Tuesday, July 13, 2010

A Visit to Long Khánh

My Vietnamese teacher, Thúy, invited me to her family’s house in Long Khánh, which is about 3 or 4 hours (NE) from Hồ Chí Minh City in Đồng Nai province. Although Thúy usually travels by motorbike, we went by bus. As it is rainy season, I think she didn’t want me to be stuck on the back of a bike in a monsoon rainstorm. Travelling on the bus presents its own challenges, but more about that later!
Thúy’s family has a house in Hồ Chí Minh City where she and some of her siblings and some nieces and a nephew live. Her parents, Mai Thi Xuân Quyền (mother) and Bùi Đắc Trưng, (father) come to the city from time to time, but usually her father prefers to live in the country. Thúy and her siblings take turns visiting their parents on the weekends. This past weekend, Thuy’s sisters Câm and Hà, as well as her niece, Điep were there. Her parents, extremely gracious hosts, are lovely people. I had met them at Thuy’s brother’s wedding last fall, but got a chance to know them a bit more this time.
Thúy has always referred to her family’s place in the country as a garden, but in English we might call it a small orchard, with the main fruit grown being rambutan, or quả chôm chôm. I had never seen chôm chôms in Canada, probably because they are a fairly fragile fruit and I would think they should be eaten quite soon after being harvested. I don’t know how many trees they have, but the three hectares are fairly solidly populated with mature trees that might be as high as 20 metres. In addition, there are some mangosteen, coffee, pepper, and a few jackfruit and durian trees. There are lots of chickens and a few ducks in the garden, as well as various herbs and flowers.
So, right now chôm chôms are in season and the entire vicinity, including Thúy’s family’s place, is a hive of activity with picking and packing going on from early to late, rain or shine. I think the family sells some of their fruit directly, but have now leased the remaining crop to a contractor, who has a crew on site to pick and pack the fruit. Đồng Nai province is a major chôm chôm-growing area and the fruit is sent to Hồ Chí Minh City as well as to Cambodia, Singapore and China. So, it was very interesting to see how all this activity unfolded.

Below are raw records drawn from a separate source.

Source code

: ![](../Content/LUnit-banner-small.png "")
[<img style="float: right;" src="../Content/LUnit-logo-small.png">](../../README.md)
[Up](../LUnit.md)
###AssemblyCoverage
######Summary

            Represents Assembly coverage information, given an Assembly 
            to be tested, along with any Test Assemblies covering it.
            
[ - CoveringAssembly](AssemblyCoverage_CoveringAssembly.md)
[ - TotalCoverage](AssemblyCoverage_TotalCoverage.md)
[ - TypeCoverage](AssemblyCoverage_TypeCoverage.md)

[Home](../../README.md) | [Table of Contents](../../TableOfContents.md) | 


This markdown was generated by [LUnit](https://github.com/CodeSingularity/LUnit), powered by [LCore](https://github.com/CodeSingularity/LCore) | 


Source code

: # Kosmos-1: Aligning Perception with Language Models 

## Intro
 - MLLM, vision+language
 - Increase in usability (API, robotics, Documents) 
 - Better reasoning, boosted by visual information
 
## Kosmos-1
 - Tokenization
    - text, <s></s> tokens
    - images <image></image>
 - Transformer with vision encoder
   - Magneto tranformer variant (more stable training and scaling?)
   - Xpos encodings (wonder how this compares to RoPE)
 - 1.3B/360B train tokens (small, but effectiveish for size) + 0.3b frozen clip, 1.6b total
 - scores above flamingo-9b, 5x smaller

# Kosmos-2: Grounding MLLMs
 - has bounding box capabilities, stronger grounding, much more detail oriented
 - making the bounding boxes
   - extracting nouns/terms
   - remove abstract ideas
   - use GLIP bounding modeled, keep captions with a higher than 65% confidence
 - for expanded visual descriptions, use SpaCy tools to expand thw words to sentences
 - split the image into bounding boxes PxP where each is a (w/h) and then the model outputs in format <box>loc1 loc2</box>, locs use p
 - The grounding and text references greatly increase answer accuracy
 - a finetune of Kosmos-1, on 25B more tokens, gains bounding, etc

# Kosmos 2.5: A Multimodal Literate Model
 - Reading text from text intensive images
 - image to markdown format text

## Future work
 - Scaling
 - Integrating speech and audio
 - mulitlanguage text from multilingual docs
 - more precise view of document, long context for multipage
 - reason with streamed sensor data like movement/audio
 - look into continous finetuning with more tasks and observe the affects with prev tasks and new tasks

We had some major rainfalls while in Long Khánh, so we had to cancel a trip to visit a mountain, but we did see lots of other things. We went to some areas in the countryside that were quite pretty. We saw quite a few rubber farms and a large park called Suối Tre Culture Site. Suối Tre harkened back to another era, it seemed to me. There were a lot of huge old trees and the entire park seemed quite quiet and deserted, in spite of having a pool, tennis courts, a bar and restaurant, a small amusement park and some trails for walking. A bit eery.
We drove around the city of Long Khánh and it seemed quite a hive of activity. We visited a chùa, or Buddhist pagoda and then walked around the grounds of an absolutely amazing Catholic seminary, St. Paul Seminary of Xuân Lộc. Apparently there are 300 seminarians studying there and the guard on duty told us there is stiff competition to enter the seminary. The place was largely deserted when we were there, as students are on summer break., so we had the grounds to ourselves. After, we watched the sun go down over a patriotic statue in a town square before heading home.
On Sunday, Thúy and I went to a different chùa in the countryside. The pagoda itself was rather small, but it had a large area with sort of a sculpture garden. Many, many statues of many incarnations of the Buddha and many statues of Quan Âm. The grounds were interesting with a combination of living and artificial plants. There were lots of incredibly vibrant bromeliads.  We met a couple of nuns there who were so gracious and welcoming. One was a young novice, named Đê Pháp, who has lived at the pagoda for four years, since she was 15. She was such a lovely young woman. Very serene and yet also very poised.
Despite its rural area (and fresh air and blue skies) Đồng Nai province, due to its proximity to Hồ Chí Minh City is positioning itself to become more industrialized. While the capital, Biên Hòa, is the chief area of development (we just changed buses there), Long Khánh looked pretty progressive, possibly because it is on the main highway between Hà Nội and Hồ Chí Minh City. There are lots of new western-style houses and several new schools in the vicinity. We also saw a couple of developments under construction near Long Khánh, including a residential area and an industrial park. Without a doubt, Việt Nam is undergoing a tremendous change right now.
While visiting Thúy’s family, I was treated to some very traditional Vietnamese food, including wonderful salads, soups, and cháo long, which roughly translates to innards porridge. Câm did most of the cooking (Can I whinge a bit about how hard it is to be the eldest daughter?) and she produced some delicious food. On Sunday, however, before we left, Thúy’s mother made homemade bánh xèo, the rice flour pancake that is so delicious.
I have to say, I have never been fed so much ... every time I turned around I was served more chôm chôms, pomelo, mangosteen ... you name it. I have to say, I had to make myself clear about my inability to eat durian, as I feared I would be served a whole one ... Thúy kept insisting that I just needed to try it again and she was sure I would like it ... nonononono Nanette! No durian, please. The word for durian in Vietnamese is "sầu riêng (one's own sorrows). I would be very sorrowful if I had to eat it, that’s for sure! I hope to see Thúy’s family again, maybe in November at Hà’s wedding. Cảm ơn bạn rất nhiều,!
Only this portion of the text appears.